General Motors and the PSA Group have announced an agreement that will take GM’s Opel and Vauxhall European subsidiaries to join Peugeot and Citroen as part of the the PSA Group.
The transaction values Vauxhall/Opel at €1.9 billion and GM Financials European operations at €0.9 billion.
The transfer will make PSA the second largest automotive company in Europe, behind Volkswagen, with revenues of €17.7 billion and a 17% market share.
“We are proud to join forces with Opel/Vauxhall and are deeply committed to continuing to develop this great company and accelerating its turnaround,” said Carlos Tavares, chairman of the Managing Board of PSA.
“We respect all that Opel/Vauxhall’s talented people have achieved as well as the company’s fine brands and strong heritage. We intend to manage PSA and Opel/Vauxhall capitalising on their respective brand identities. Having already created together winning products for the European market, we know that Opel/Vauxhall is the right partner. We see this as a natural extension of our relationship and are eager to take it to the next level.”
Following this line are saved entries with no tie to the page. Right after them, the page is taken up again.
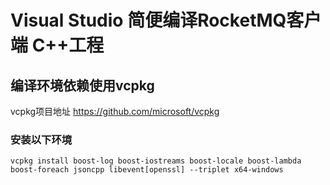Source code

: # Visual Studio 简便编译RocketMQ客户端 C++工程



## 编译环境依赖使用vcpkg

vcpkg项目地址 https://github.com/microsoft/vcpkg

### 安装以下环境

```shell
vcpkg install boost-log boost-iostreams boost-locale boost-lambda boost-foreach jsoncpp libevent[openssl] --triplet x64-windows
```

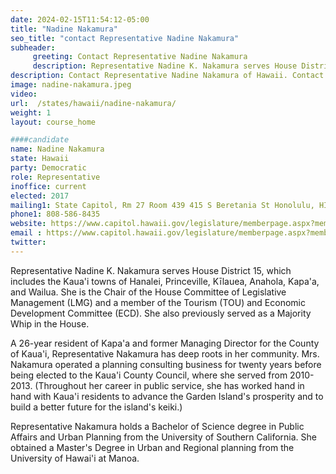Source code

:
 ```yaml
---
date: 2024-02-15T11:54:12-05:00
title: "Nadine Nakamura"
seo_title: "contact Representative Nadine Nakamura"
subheader:
     greeting: Contact Representative Nadine Nakamura
     description: Representative Nadine K. Nakamura serves House District 15, which includes the Kaua'i towns of Hanalei, Princeville, Kīlauea, Anahola, Kapa'a, and Wailua. She is the Chair of the House Committee of Legislative Management (LMG) and a member of the Tourism (TOU) and Economic Development Committee (ECD).
description: Contact Representative Nadine Nakamura of Hawaii. Contact information for Nadine Nakamura includes email address, phone number, and mailing address.
image: nadine-nakamura.jpeg
video:
url:  /states/hawaii/nadine-nakamura/
weight: 1
layout: course_home

####candidate
name: Nadine Nakamura
state: Hawaii
party: Democratic
role: Representative
inoffice: current
elected: 2017
mailing1: State Capitol, Rm 27 Room 439 415 S Beretania St Honolulu, HI 96813
phone1: 808-586-8435
website: https://www.capitol.hawaii.gov/legislature/memberpage.aspx?member=100&year=2024/
email : https://www.capitol.hawaii.gov/legislature/memberpage.aspx?member=100&year=2024/
twitter:
---
```


Representative Nadine K. Nakamura serves House District 15, which includes the Kaua'i towns of Hanalei, Princeville, Kīlauea, Anahola, Kapa'a, and Wailua. She is the Chair of the House Committee of Legislative Management (LMG) and a member of the Tourism (TOU) and Economic Development Committee (ECD). She also previously served as a Majority Whip in the House.

A 26-year resident of Kapa'a and former Managing Director for the County of Kaua'i, Representative Nakamura has deep roots in her community. Mrs. Nakamura operated a planning consulting business for twenty years before being elected to the Kaua'i County Council, where she served from 2010-2013. (Throughout her career in public service, she has worked hand in hand with Kaua'i residents to advance the Garden Island's prosperity and to build a better future for the island's keiki.)

Representative Nakamura holds a Bachelor of Science degree in Public Affairs and Urban Planning from the University of Southern California. She obtained a Master's Degree in Urban and Regional planning from the University of Hawai'i at Manoa.
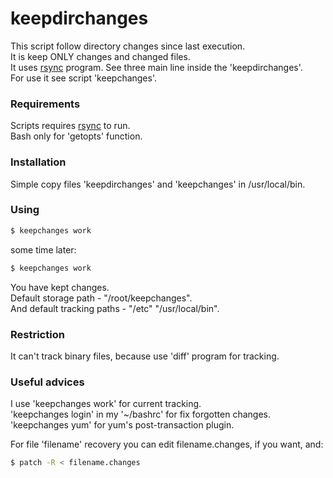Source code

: # keepdirchanges

This script follow directory changes since last execution.  
It is keep ONLY changes and changed files.  
It uses [rsync](https://rsync.samba.org/) program. See three main line inside the 'keepdirchanges'.  
For use it see script 'keepchanges'.  

### Requirements

Scripts requires [rsync](https://rsync.samba.org/) to run.  
Bash only for 'getopts' function.

### Installation

Simple copy files 'keepdirchanges' and 'keepchanges' in /usr/local/bin.  

### Using

```sh
$ keepchanges work
```
some time later:
```sh
$ keepchanges work
```
You have kept changes.  
Default storage path - "/root/keepchanges".  
And default tracking paths - "/etc" "/usr/local/bin".  

### Restriction

It can't track binary files, because use 'diff' program for tracking.

### Useful advices

I use 'keepchanges work' for current tracking.  
'keepchanges login' in my '~/bashrc' for fix forgotten changes.  
'keepchanges yum' for yum's post-transaction plugin.  
  
For file 'filename' recovery you can edit filename.changes, if you want, and:
```sh
$ patch -R < filename.changes
```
“We are very pleased that together, GM, our valued colleagues at Opel/Vauxhall and PSA have created a new opportunity to enhance the long-term performance of our respective companies by building on the success of our prior alliance”, said Mary T. Barra, GM chairman and chief executive officer.
Inevitably any change to the structure of loss-making Opel/Vauxhall will raise concerns in the UK, where the Vauxhall operations employ 4,500 people at Ellesmere Port and Luton.
The German Opel plants are believed to be more competitive. Adding to the worries as Britain pushes ahead with a “hard Brexit”, about 80% of exports from the UK Vauxhall plants are destined for the European Union.
Motoring heritage enthusiasts will also be concerned to see if the PSA Group continue using the Vauxhall name, with its 114-year history as a British car maker. Currently Vauxhall/Opel cars are sold under the Opel name in most markets, the Vauxhall name being retained for the UK.